Example date value in the text file: 2/6/2012
A row in the text file will be like this
IN 00059|9082|Purchase ledger|7|2012|7|7/26/2012|7/26/2012|20|tax.pay|1000|0|346.62|C|False
Column delimeter is pipe (|)
Here is the main part of my code. I am creating RDF file using RDFCREATORLib.IdeaRDF after setting rawDataType as RawDataType.it_asciiDate
If (fieldType.Contains("Date")) Then
rawDataType = RawDataType.it_asciiDate
End If
irdf.AppendField(columnName, "", rawType, 0, length, decimals, False, columnName)
And finally calling
irdf.CreateFile(RDFFileName)
ideaClient.ImportDelimFile(FileName, dbName, False, "", RDFFileName, True).
Please see complete method below and kindly provide your input.

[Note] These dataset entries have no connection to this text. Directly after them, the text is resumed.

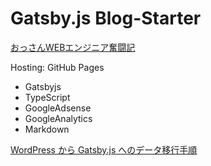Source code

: # Gatsby.js Blog-Starter

[おっさんWEBエンジニア奮闘記](https://blog.webdimension.jp/)

Hosting: GitHub Pages

- Gatsbyjs
- TypeScript
- GoogleAdsense
- GoogleAnalytics
- Markdown

[WordPress から Gatsby.js へのデータ移行手順](../workspace/README.md)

Public Function ConvertTextFileToIDEA(ByVal FileName As String, randomnumber As String, ByVal ColumnInfo As Dictionary(Of String, String),
ByVal ColumnDelimeter As String) As String
Dim ideaClient As IdeaClient = New Idea.IdeaClient()
Dim irdf As New RDFCREATORLib.IdeaRDF()
Dim workingDirectory As String
workingDirectory = GetWorkingDirectory()
Dim textdata As String() = System.IO.File.ReadAllLines(FileName)

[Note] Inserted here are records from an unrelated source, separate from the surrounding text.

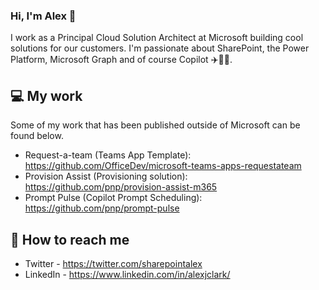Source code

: ### Hi, I'm Alex 👋
<!--
**alexc-MSFT/alexc-MSFT** is a ✨ _special_ ✨ repository because its `README.md` (this file) appears on your GitHub profile.



- 🔭 I’m currently working on ...
- 🌱 I’m currently learning ...
- 👯 I’m looking to collaborate on ...
- 🤔 I’m looking for help with ...
- 💬 Ask me about ...
- 📫 How to reach me: ...
- 😄 Pronouns: ...
- ⚡ Fun fact: ...
-->

I work as a Principal Cloud Solution Architect at Microsoft building cool solutions for our customers. I'm passionate about SharePoint, the Power Platform, Microsoft Graph and of course Copilot ✈️🧑‍✈️.

## 💻 My work
Some of my work that has been published outside of Microsoft can be found below.
* Request-a-team (Teams App Template): https://github.com/OfficeDev/microsoft-teams-apps-requestateam
* Provision Assist (Provisioning solution): https://github.com/pnp/provision-assist-m365
* Prompt Pulse (Copilot Prompt Scheduling): https://github.com/pnp/prompt-pulse

## 📧 How to reach me
* Twitter - https://twitter.com/sharepointalex
* LinkedIn - https://www.linkedin.com/in/alexjclark/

Dim headers As String() = textdata(0).Split(ColumnDelimeter)
Dim dataTable1 As New DataTable()
For Each header As String In headers
dataTable1.Columns.Add(header, GetType(String), Nothing)
Next
irdf.FileType = RDFCREATORLib.FileType.FT_COMMA_SEPARATED
irdf.FieldSeparator = ColumnDelimeter
irdf.RecordDelimiter = vbCr & vbLf
Dim fieldType As String
Dim columnName As String
For Each column As DataColumn In dataTable1.Columns
columnName = column.ColumnName.ToString().Trim()

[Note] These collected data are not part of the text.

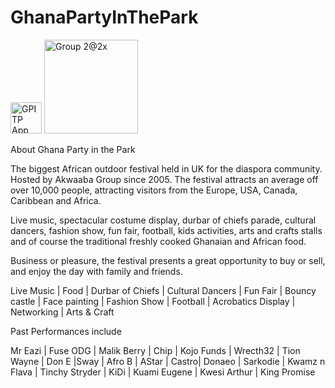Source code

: # GhanaPartyInThePark



<img width="50" alt="GPITP App Logo@1x 1@2x" src="https://user-images.githubusercontent.com/71550013/122685011-e6dce000-d200-11eb-9c80-8f078993111a.png">

<img width="150" alt="Group 2@2x" src="https://user-images.githubusercontent.com/71550013/122685024-feb46400-d200-11eb-8710-a496f77b2ab2.png">




About Ghana Party in the Park


 The biggest African outdoor festival held in UK for the diaspora community. Hosted by Akwaaba Group since 2005. The festival attracts an average off over 10,000 people, attracting visitors from the Europe, USA, Canada, Caribbean and Africa.


Live music, spectacular costume display, durbar of chiefs parade, cultural dancers, fashion show, fun fair, football, kids activities, arts and crafts stalls and of course the traditional freshly cooked Ghanaian and African food.


Business or pleasure, the festival presents a great opportunity to buy or sell, and enjoy the day with family and friends.


Live Music | Food | Durbar of Chiefs | Cultural Dancers | Fun Fair | Bouncy castle | Face painting | Fashion Show | Football | Acrobatics Display | Networking | Arts & Craft


Past Performances include

Mr Eazi | Fuse ODG | Malik Berry | Chip | Kojo Funds | Wrecth32 | Tion Wayne | Don E |Sway | Afro B | AStar | Castro| Donaeo | Sarkodie | Kwamz n Flava | Tinchy Stryder | KiDi | Kuami Eugene | Kwesi Arthur | King Promise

Dim rawType As RawDataType = Nothing
Dim length As Integer = 15
Dim decimals As Integer = 2
fieldType = ColumnInfo(columnName)
If (fieldType.Contains("Numeric")) Then
rawType = RawDataType.it_asciiNumeric
ElseIf (fieldType.Contains("Char")) Then
rawType = RawDataType.it_asciiCharacter
ElseIf (fieldType.Contains("Date")) Then
rawType = RawDataType.it_asciiDate
ElseIf (fieldType.Contains("Bool")) Then
rawType = RawDataType.it_idbBool
Else
rawType = RawDataType.it_asciiCharacter
End If
irdf.AppendField(columnName, "", rawType, 0, length, decimals, False, columnName)
Next
Dim RDFFileName = System.IO.Path.Combine(workingDirectory, "TEST" & ".RDF")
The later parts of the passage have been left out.